Gli scenari possibili sono diversi: si va da un eventuale ritorno anticipato alle urne, a un rimpasto di governo, fino alla prosecuzione naturale della legislatura con elezioni nel 2027. In ogni caso, appare già chiaro che i diversi schieramenti torneranno a proporre i propri temi identitari.
Tra questi, uno dei più rilevanti resta proprio il Reddito di Cittadinanza, misura che ha lasciato una forte “nostalgia sociale” in una parte significativa della popolazione.
Il ritorno del reddito di cittadinanza: 500 euro al mese per 9 mesi e si resta in attesa del nuovo governo 2027
Non è difficile immaginare che, in caso di vittoria del centrosinistra, il Reddito di Cittadinanza possa tornare al centro dell’agenda politica. In particolare, il Movimento 5 Stelle potrebbe rilanciarlo come uno dei punti cardine del proprio programma elettorale.
La misura, abolita nel 2024 e sostituita dall’Assegno di Inclusione, continua infatti a rappresentare un tema divisivo:
- da un lato, il centrodestra, che ne ha sancito la fine;
- dall’altro, una parte del centrosinistra, sempre più disponibile a ripensarla o reintrodurla in forme simili.
Anche il Partito Democratico, inizialmente critico, sembra oggi assumere posizioni più sfumate, soprattutto in vista di possibili alleanze nel cosiddetto Campo Largo.
Bando nella Regione Toscana, si inizia con gli operatori a cui sarà affidato il percorso
Nel frattempo, alcune Regioni si stanno muovendo autonomamente.
È il caso della Toscana, che ha avviato un’iniziativa già definita da molti come una sorta di “Reddito di Cittadinanza regionale”.
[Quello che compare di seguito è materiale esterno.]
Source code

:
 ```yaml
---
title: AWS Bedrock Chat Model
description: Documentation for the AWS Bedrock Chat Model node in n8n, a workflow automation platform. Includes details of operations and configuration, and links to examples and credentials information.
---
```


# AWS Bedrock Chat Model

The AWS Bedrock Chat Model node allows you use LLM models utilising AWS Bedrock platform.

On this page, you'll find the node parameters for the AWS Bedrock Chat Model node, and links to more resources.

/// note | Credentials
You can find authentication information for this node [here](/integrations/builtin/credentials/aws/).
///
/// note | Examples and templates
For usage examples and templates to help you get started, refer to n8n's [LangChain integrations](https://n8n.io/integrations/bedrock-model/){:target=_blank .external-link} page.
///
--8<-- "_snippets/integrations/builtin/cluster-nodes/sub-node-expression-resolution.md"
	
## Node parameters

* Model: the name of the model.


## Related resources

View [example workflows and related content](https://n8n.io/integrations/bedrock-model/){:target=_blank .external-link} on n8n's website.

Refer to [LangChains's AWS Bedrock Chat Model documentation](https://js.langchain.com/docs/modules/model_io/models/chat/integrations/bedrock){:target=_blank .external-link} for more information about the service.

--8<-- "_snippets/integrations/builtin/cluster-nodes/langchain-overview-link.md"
Con uno stanziamento di 3,3 milioni di euro, la Regione ha previsto un sostegno economico pari a 500 euro al mese per un massimo di 9 mesi, destinato a disoccupati con ISEE fino a 15.000 euro.
In realtà, la misura è formalmente configurata come un percorso di reinserimento lavorativo. Il contributo economico è legato alla partecipazione a corsi di formazione e attività di accompagnamento al lavoro. Non a caso, è stato pubblicato un bando per individuare gli operatori incaricati di gestire questi percorsi.
In attesa di eventuali sviluppi a livello nazionale, esperienze come questa rappresentano un segnale concreto. Il tema del sostegno al reddito resta centrale e, con ogni probabilità, tornerà protagonista nel confronto politico dei prossimi anni.